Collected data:
================================

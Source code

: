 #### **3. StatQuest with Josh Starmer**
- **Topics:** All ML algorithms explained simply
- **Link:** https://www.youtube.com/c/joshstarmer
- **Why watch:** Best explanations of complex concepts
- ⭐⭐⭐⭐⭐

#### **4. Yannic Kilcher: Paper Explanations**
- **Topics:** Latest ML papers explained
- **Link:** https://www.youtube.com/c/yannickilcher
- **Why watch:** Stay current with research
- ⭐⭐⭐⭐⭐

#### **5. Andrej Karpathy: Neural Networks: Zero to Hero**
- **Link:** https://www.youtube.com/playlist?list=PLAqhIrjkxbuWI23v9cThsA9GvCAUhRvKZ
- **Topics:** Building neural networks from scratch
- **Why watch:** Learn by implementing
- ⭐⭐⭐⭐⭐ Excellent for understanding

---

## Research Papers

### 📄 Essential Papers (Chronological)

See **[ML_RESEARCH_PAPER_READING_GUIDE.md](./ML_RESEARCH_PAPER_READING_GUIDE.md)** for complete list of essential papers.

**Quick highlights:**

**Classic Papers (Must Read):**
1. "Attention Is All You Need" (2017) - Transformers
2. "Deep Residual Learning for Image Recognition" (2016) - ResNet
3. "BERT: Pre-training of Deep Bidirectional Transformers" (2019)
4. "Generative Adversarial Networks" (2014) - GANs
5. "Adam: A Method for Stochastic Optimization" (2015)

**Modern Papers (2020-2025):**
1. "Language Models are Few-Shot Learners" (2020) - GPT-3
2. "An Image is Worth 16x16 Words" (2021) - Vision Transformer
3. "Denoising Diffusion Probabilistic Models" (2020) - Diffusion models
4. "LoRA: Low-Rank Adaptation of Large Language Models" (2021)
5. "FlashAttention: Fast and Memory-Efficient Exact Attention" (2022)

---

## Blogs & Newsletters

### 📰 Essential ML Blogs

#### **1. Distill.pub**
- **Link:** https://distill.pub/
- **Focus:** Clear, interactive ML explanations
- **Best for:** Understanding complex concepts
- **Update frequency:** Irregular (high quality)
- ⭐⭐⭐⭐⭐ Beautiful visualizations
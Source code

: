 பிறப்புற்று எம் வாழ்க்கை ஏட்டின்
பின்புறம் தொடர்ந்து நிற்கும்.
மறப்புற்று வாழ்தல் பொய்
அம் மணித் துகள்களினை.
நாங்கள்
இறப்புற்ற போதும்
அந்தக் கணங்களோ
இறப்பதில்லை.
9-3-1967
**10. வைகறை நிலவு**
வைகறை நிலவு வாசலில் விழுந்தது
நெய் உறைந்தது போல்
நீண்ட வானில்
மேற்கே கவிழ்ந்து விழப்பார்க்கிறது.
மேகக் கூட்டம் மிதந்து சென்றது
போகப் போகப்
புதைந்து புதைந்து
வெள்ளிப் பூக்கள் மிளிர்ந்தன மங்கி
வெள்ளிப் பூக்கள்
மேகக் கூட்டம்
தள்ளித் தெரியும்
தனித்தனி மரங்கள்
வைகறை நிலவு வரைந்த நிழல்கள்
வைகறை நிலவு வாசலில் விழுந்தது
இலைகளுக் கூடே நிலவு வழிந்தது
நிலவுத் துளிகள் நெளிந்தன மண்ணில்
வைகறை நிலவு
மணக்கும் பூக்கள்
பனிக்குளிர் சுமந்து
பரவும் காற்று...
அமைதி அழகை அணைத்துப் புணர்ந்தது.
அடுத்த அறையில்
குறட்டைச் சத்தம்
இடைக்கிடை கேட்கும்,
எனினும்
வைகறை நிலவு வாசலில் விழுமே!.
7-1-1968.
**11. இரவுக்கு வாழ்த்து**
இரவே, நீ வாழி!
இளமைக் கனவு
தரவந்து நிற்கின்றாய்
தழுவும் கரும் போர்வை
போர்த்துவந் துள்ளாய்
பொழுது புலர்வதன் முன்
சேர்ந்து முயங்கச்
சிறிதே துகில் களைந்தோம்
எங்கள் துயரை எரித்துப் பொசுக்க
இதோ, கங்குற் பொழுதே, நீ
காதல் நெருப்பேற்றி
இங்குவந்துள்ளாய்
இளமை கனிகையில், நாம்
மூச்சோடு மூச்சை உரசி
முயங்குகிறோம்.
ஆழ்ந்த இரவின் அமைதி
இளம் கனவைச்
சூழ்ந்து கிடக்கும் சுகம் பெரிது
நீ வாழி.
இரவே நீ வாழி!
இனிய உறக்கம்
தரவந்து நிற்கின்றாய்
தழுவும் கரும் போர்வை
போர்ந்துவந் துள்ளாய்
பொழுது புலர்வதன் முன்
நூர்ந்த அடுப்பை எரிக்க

================================

Nothing but the lines from the top of the entries above through the line with "### 📄 Essential Papers (Chronological)" should be set down, each exactly as written.

Source code

: #### **3. StatQuest with Josh Starmer**
- **Topics:** All ML algorithms explained simply
- **Link:** https://www.youtube.com/c/joshstarmer
- **Why watch:** Best explanations of complex concepts
- ⭐⭐⭐⭐⭐

#### **4. Yannic Kilcher: Paper Explanations**
- **Topics:** Latest ML papers explained
- **Link:** https://www.youtube.com/c/yannickilcher
- **Why watch:** Stay current with research
- ⭐⭐⭐⭐⭐

#### **5. Andrej Karpathy: Neural Networks: Zero to Hero**
- **Link:** https://www.youtube.com/playlist?list=PLAqhIrjkxbuWI23v9cThsA9GvCAUhRvKZ
- **Topics:** Building neural networks from scratch
- **Why watch:** Learn by implementing
- ⭐⭐⭐⭐⭐ Excellent for understanding

---

## Research Papers

### 📄 Essential Papers (Chronological)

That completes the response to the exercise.